Other built-in tools include a forms designer for building GUI applications, web
designer, class designer, and database schema designer. It accepts plug-ins that
enhance the functionality at almost every level—including adding support for
source control systems (like Subversion and Visual SourceSafe) to adding new
toolsets like editors and visual designers for domain-specific languages or
toolsets for other aspects of the software development lifecycle (like the Team
Foundation Server client: Team Explorer).
Visual Studio supports languages by means of language services, which allow the
code editor and debugger to support (to varying degrees) nearly any programming
language, provided a language-specific service exists. Built-in languages
include C/C++ (via Visual C++), VB.NET (via Visual Basic .NET), and C# (via
Visual C#). Support for other languages such as F#, M, Python, and Ruby.

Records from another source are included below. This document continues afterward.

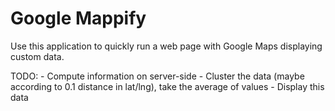 # Google Mappify #

Use this application to quickly run a web page with Google Maps displaying custom data. 

TODO:
	- Compute information on server-side
	- Cluster the data (maybe according to 0.1 distance in lat/lng), take the average of values
	- Display this data

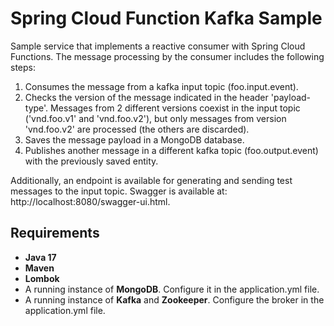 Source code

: # Spring Cloud Function Kafka Sample

Sample service that implements a reactive consumer with Spring Cloud Functions. The message processing by the consumer includes the following steps:

1. Consumes the message from a kafka input topic (foo.input.event).
2. Checks the version of the message indicated in the header 'payload-type'. Messages from 2 different versions coexist in the input topic ('vnd.foo.v1' and 'vnd.foo.v2'), but only
   messages from version 'vnd.foo.v2' are processed (the others are discarded).
3. Saves the message payload in a MongoDB database.
4. Publishes another message in a different kafka topic (foo.output.event) with the previously saved entity.

Additionally, an endpoint is available for generating and sending test messages to the input topic. Swagger is available at: http://localhost:8080/swagger-ui.html.

## Requirements

- **Java 17**
- **Maven**
- **Lombok**
- A running instance of **MongoDB**. Configure it in the application.yml file.
- A running instance of **Kafka** and **Zookeeper**. Configure the broker in the application.yml file.
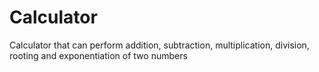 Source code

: # Calculator
Calculator that can perform addition, subtraction, multiplication, division, rooting and exponentiation of two numbers
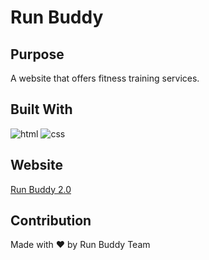 # Run Buddy

## Purpose

A website that offers fitness training services.

## Built With
![html](https://img.shields.io/badge/-HTML5-E34F26?logo=html5&logoColor=white&logoWidth=30)
![css](https://img.shields.io/badge/-CSS3-1572B6?logo=css3&logoColor=white&logoWidth=30)

## Website
[Run Buddy 2.0](https://scottrohrig.github.io/run-buddy/)

## Contribution
Made with ❤ by Run Buddy Team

It also supports
XML/XSLT, HTML/XHTML, JavaScript and CSS. Language-specific versions of Visual
Studio also exist which provide more limited language services to the user.

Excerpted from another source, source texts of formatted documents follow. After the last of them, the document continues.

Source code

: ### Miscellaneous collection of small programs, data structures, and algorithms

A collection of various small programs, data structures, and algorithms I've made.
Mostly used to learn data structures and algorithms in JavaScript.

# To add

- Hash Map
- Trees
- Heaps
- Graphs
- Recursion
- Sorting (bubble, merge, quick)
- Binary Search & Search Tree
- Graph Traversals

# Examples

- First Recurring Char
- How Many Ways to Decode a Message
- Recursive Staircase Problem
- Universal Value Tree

These individual packages are called Microsoft Visual Basic, Visual J#, Visual
C#, and Visual C++.
SQL Server
SQL Server 2005 (codenamed Yukon), released in October 2005, is the successor to
SQL Server 2000. It included native support for managing XML data, in addition
to relational data. For this purpose, it defined an xml data type that could be
used either as a data type in database columns or as literals in queries. XML
columns can be associated with XSD schemas; XML data being stored is verified
against the schema. XML is converted to an internal binary data type before
being stored in the database. Specialized indexing methods were made available
for XML data. XML data is queried using XQuery; SQL Server 2005 added some
extensions to the T-SQL language to allow embedding XQuery queries in T-SQL. In
addition, it also defines a new extension to XQuery, called XML DML, that allows
query-based modifications to XML data. SQL Server 2005 also allows a database
server to be exposed over web services using TDS packets encapsulated within
SOAP (protocol) requests.
When the data is accessed over web services, results
are returned as XML. For relational data, T-SQL has been augmented with error
handling features (try/catch) and support for recursive queries (Common Table
Expressions). SQL Server 2005 has also been enhanced with new indexing
algorithms and better error recovery systems. Data pages are check summed for
better error resiliency, and optimistic concurrency support has been added for
better performance. Permissions and access control have been made more granular
and the query processor handles concurrent execution of queries in a more
efficient way. Partitions on tables and indexes are supported natively, so
scaling out a database onto a cluster is easier. SQL CLR was introduced with SQL
Server 2005 to let it integrate with the .NET Framework.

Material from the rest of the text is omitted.